Nel caso esaminato dalla Cassazione, un
utente aveva chiesto il
risarcimento del danno derivato dall’
interruzione della somministrazione di energia elettrica da parte della
società erogatrice; quest’ultima aveva allegato la prova di
condizioni metereologiche avverse, le quali, a suo parere, erano state la causa del distacco del cavo e della conseguente interruzione del servizio. Tali condizioni meteo risultavano però
descritte in modo astratto, senza che fosse stata allegata alcuna prova circa l’effettiva
entità delle stesse.
La
Corte di Cassazione si è espressa sulla vicenda con la
sentenza n. 32498/2019, stabilendo che, anche se si prova la sussistenza di condizioni meteo sfavorevoli, se non emerge nulla circa la portata di queste ultime e quindi della
“possibilità delle stesse di essere apprezzate come effettivamente straordinarie e tali da superare le necessarie misure di prevenzione e manutentive idonee a evitare le conseguenze di situazioni naturalmente prevedibili”, sussiste violazione dell’art.
2050 c.c.
La Suprema Corte ha infatti evidenziato che
“il fatto come accertato dal giudice di merito non permette di essere sussunto ovvero legalmente ricondotto nella fattispecie di fortuito rilevante ai fini dell'interruzione del nesso causale escludente la responsabilità da attività pericolosa”. Dunque, viene
richiesta non solo la prova dell’evento atmosferico, ma anche della misura e della portata dello stesso.
La Cassazione aveva già in passato stabilito (sent. n. 5144/1997) che
è sull'ente erogatore di energia elettrica, convenuto per il risarcimento del danno,
che incombe l'onere di provare che l'interruzione del servizio sia dipesa da una delle cause di giustificazione (che possono essere
forza maggiore, lavori di manutenzione, esigenze di servizio, cause accidentali, scioperi) previste nella specifica clausola contrattuale di
esonero, espressamente sottoscritta dall'utente all'atto della conclusione del contratto.

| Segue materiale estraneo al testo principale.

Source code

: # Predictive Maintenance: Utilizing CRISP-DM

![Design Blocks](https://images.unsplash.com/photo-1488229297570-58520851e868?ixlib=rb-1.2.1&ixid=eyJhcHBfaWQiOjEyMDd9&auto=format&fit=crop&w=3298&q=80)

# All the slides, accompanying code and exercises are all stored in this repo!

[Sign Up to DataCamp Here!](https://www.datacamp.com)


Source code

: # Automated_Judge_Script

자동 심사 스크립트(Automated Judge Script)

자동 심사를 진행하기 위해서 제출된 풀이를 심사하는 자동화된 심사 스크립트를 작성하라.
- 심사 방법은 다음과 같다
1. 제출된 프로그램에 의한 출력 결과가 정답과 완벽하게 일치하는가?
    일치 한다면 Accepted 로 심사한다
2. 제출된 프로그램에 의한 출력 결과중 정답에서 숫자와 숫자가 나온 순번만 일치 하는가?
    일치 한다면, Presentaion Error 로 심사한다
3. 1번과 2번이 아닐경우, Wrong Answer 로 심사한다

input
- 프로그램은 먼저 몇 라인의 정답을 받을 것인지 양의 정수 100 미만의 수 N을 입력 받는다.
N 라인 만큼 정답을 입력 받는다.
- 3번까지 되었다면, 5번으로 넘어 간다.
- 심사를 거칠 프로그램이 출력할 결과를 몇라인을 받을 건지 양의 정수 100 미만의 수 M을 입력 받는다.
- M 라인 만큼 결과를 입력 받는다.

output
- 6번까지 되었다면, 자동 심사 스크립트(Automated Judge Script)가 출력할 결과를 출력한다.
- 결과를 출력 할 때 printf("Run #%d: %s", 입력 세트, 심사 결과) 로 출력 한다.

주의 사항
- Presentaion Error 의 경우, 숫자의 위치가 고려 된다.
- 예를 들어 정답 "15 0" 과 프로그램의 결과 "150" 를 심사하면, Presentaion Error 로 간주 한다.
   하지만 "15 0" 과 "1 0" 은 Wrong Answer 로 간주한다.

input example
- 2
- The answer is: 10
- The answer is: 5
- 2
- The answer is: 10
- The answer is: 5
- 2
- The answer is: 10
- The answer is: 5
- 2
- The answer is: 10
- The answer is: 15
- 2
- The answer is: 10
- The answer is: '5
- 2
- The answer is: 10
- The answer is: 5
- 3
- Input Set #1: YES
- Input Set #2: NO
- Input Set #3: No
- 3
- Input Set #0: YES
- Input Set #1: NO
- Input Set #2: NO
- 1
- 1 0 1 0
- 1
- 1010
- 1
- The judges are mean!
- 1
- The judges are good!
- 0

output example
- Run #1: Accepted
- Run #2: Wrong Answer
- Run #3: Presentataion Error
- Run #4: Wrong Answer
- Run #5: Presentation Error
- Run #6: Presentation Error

In questo caso la Suprema Corte aggiunge anche qualcosa di più, e cioè che la prova dell’evento è sì condizione necessaria, ma non anche sufficiente ad escludere la responsabilità del somministrante, essendo necessario provare anche l’entità dello stesso.
Inoltre, la Cassazione aggiunge un ulteriore principio:
la produzione ed erogazione di energia elettrica costituisce attività pericolosa ai sensi dell’art.
2050 c.c. e
non sussiste discrimine tra utenti e non utenti: la responsabilità per tale attività prescinde dal fatto che ci si riferisca a rischi da contatto oppure da guasti alla distribuzione, nonché dalla circostanza che possano essere interessate solo alcune categorie di
persone (gli utenti) ovvero un numero indiscriminato di persone.